**DESCRIPTION OF THE TASK:**
Pictures in the entries below are excluded; copy only the lines from the one containing "Weng also has" to the one containing "The distributive reduction", both included.

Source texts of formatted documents
Segment Open

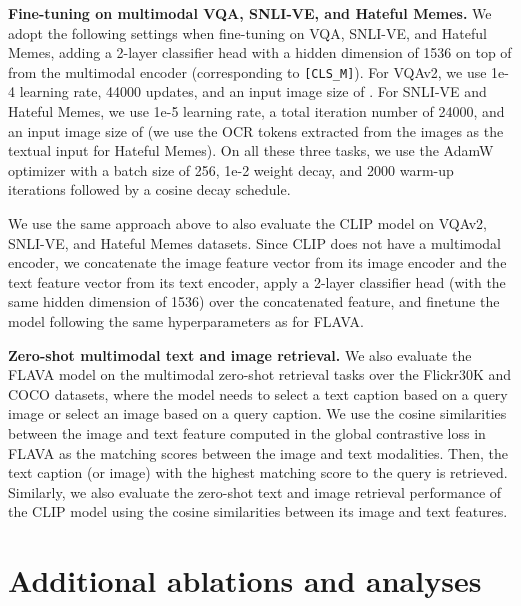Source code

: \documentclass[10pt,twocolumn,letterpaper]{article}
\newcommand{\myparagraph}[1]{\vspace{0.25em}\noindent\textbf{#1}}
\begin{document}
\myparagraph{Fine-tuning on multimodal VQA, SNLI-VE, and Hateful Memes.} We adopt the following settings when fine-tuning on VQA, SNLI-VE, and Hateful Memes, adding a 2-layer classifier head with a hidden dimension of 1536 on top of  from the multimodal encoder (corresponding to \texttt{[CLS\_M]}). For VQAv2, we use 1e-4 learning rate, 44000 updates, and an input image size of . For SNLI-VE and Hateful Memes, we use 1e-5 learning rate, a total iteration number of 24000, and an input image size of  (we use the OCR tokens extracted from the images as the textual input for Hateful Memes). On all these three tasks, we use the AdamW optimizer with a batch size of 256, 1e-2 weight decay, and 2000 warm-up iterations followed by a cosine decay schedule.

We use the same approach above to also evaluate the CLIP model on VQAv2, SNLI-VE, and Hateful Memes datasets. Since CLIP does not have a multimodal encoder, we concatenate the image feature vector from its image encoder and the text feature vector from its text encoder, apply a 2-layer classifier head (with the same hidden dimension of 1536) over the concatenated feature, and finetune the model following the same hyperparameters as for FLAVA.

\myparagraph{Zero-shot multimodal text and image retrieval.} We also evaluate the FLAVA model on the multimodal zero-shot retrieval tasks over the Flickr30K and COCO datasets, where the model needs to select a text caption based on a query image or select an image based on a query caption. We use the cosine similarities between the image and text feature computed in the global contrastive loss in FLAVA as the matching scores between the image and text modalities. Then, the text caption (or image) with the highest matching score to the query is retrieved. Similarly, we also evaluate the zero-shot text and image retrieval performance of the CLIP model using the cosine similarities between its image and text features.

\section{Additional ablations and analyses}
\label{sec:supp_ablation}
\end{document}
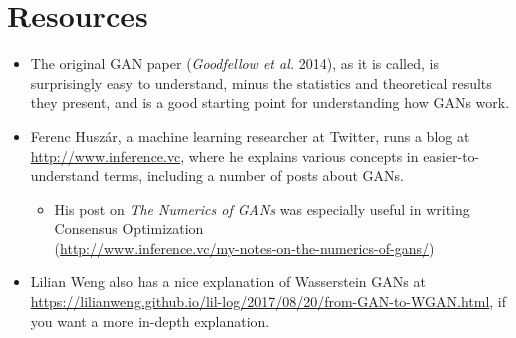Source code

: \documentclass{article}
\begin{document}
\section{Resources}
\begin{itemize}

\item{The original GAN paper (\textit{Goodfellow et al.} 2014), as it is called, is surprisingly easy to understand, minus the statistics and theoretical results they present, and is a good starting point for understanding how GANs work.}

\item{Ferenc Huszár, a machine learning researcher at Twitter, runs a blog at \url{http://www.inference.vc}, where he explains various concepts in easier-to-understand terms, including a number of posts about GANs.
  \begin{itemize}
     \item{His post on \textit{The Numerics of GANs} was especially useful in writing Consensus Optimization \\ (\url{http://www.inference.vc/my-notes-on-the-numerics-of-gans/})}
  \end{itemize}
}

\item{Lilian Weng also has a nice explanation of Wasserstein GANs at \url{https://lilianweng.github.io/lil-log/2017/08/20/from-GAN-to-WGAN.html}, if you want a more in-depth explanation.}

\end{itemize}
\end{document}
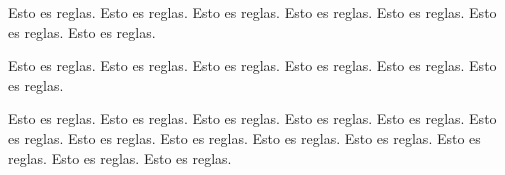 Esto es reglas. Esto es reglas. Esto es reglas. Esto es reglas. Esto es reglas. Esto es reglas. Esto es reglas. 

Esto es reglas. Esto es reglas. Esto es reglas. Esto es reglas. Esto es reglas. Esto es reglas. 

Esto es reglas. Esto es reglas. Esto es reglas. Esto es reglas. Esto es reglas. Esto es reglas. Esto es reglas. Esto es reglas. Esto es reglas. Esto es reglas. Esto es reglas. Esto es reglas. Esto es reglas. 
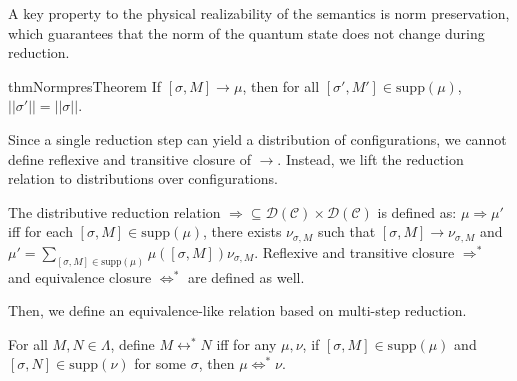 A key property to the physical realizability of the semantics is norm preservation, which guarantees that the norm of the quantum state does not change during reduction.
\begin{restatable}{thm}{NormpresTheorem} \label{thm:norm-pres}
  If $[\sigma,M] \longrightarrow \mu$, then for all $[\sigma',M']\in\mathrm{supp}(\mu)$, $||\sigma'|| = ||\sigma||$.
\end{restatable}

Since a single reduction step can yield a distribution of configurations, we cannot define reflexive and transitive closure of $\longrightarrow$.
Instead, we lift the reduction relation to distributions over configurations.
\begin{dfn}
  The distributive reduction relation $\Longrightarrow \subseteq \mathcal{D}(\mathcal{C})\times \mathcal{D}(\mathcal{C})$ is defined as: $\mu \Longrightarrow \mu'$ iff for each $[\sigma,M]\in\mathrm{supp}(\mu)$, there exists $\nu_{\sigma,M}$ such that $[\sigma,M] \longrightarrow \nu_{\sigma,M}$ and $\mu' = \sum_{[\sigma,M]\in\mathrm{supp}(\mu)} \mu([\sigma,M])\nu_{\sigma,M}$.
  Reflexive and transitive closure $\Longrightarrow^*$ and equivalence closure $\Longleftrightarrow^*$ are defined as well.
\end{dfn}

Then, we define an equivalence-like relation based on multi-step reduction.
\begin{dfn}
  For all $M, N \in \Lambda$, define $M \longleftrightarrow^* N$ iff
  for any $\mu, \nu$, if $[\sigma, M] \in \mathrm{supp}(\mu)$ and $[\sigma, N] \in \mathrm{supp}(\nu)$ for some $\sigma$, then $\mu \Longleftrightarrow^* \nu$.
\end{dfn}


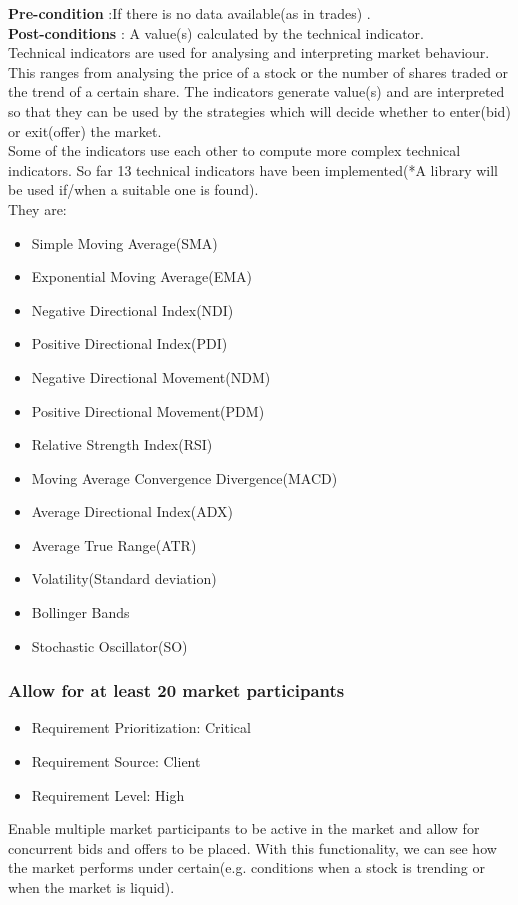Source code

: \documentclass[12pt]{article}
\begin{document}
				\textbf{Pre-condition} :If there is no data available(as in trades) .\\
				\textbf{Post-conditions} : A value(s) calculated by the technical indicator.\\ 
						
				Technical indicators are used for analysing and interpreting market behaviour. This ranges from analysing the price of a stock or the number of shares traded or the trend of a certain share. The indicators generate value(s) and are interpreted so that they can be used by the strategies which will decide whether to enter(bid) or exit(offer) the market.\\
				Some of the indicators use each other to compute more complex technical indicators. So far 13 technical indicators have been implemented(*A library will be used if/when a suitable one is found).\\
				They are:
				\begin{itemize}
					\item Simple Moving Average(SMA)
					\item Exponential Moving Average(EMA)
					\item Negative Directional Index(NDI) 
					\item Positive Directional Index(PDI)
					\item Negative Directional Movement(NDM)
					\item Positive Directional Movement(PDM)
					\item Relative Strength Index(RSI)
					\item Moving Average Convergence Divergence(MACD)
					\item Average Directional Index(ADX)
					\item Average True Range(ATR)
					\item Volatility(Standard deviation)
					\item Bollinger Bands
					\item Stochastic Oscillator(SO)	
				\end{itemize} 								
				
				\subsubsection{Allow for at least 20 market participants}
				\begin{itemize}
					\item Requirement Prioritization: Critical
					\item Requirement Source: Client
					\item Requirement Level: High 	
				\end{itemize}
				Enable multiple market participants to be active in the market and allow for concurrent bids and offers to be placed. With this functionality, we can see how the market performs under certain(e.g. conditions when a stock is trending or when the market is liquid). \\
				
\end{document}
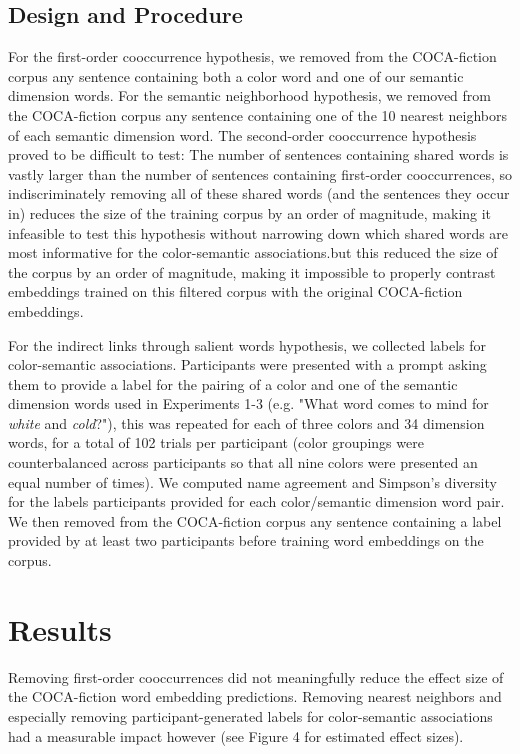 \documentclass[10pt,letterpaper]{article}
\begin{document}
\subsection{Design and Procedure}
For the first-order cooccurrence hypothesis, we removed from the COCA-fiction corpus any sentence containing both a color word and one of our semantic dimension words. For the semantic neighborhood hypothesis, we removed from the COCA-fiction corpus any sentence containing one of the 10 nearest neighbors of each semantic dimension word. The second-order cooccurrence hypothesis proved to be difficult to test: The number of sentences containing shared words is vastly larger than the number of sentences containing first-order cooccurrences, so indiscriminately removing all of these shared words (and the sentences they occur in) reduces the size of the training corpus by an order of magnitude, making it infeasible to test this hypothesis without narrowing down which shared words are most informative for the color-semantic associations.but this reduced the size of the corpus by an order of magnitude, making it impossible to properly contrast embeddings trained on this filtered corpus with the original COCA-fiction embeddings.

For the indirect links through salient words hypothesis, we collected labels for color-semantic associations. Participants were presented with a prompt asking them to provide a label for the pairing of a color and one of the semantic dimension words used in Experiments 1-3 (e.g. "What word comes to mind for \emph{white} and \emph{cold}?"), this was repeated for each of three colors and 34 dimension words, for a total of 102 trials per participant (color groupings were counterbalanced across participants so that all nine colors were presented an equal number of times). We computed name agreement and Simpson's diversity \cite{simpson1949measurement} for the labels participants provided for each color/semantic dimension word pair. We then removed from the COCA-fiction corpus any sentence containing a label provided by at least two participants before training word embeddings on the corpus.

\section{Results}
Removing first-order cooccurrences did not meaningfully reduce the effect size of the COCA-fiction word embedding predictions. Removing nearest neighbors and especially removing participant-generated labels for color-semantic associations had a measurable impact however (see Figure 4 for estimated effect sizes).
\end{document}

Segment Closed

**TASK RESPONSE:**
\item{Lilian Weng also has a nice explanation of Wasserstein GANs at \url{https://lilianweng.github.io/lil-log/2017/08/20/from-GAN-to-WGAN.html}, if you want a more in-depth explanation.}

\end{itemize}
\end{document}
 Esto es reglas. Esto es reglas. Esto es reglas. Esto es reglas. Esto es reglas. Esto es reglas. Esto es reglas. 

Esto es reglas. Esto es reglas. Esto es reglas. Esto es reglas. Esto es reglas. Esto es reglas. 

Esto es reglas. Esto es reglas. Esto es reglas. Esto es reglas. Esto es reglas. Esto es reglas. Esto es reglas. Esto es reglas. Esto es reglas. Esto es reglas. Esto es reglas. Esto es reglas. Esto es reglas. 
 A key property to the physical realizability of the semantics is norm preservation, which guarantees that the norm of the quantum state does not change during reduction.
\begin{restatable}{thm}{NormpresTheorem} \label{thm:norm-pres}
  If $[\sigma,M] \longrightarrow \mu$, then for all $[\sigma',M']\in\mathrm{supp}(\mu)$, $||\sigma'|| = ||\sigma||$.
\end{restatable}

Since a single reduction step can yield a distribution of configurations, we cannot define reflexive and transitive closure of $\longrightarrow$.
Instead, we lift the reduction relation to distributions over configurations.
\begin{dfn}
  The distributive reduction relation $\Longrightarrow \subseteq \mathcal{D}(\mathcal{C})\times \mathcal{D}(\mathcal{C})$ is defined as: $\mu \Longrightarrow \mu'$ iff for each $[\sigma,M]\in\mathrm{supp}(\mu)$, there exists $\nu_{\sigma,M}$ such that $[\sigma,M] \longrightarrow \nu_{\sigma,M}$ and $\mu' = \sum_{[\sigma,M]\in\mathrm{supp}(\mu)} \mu([\sigma,M])\nu_{\sigma,M}$.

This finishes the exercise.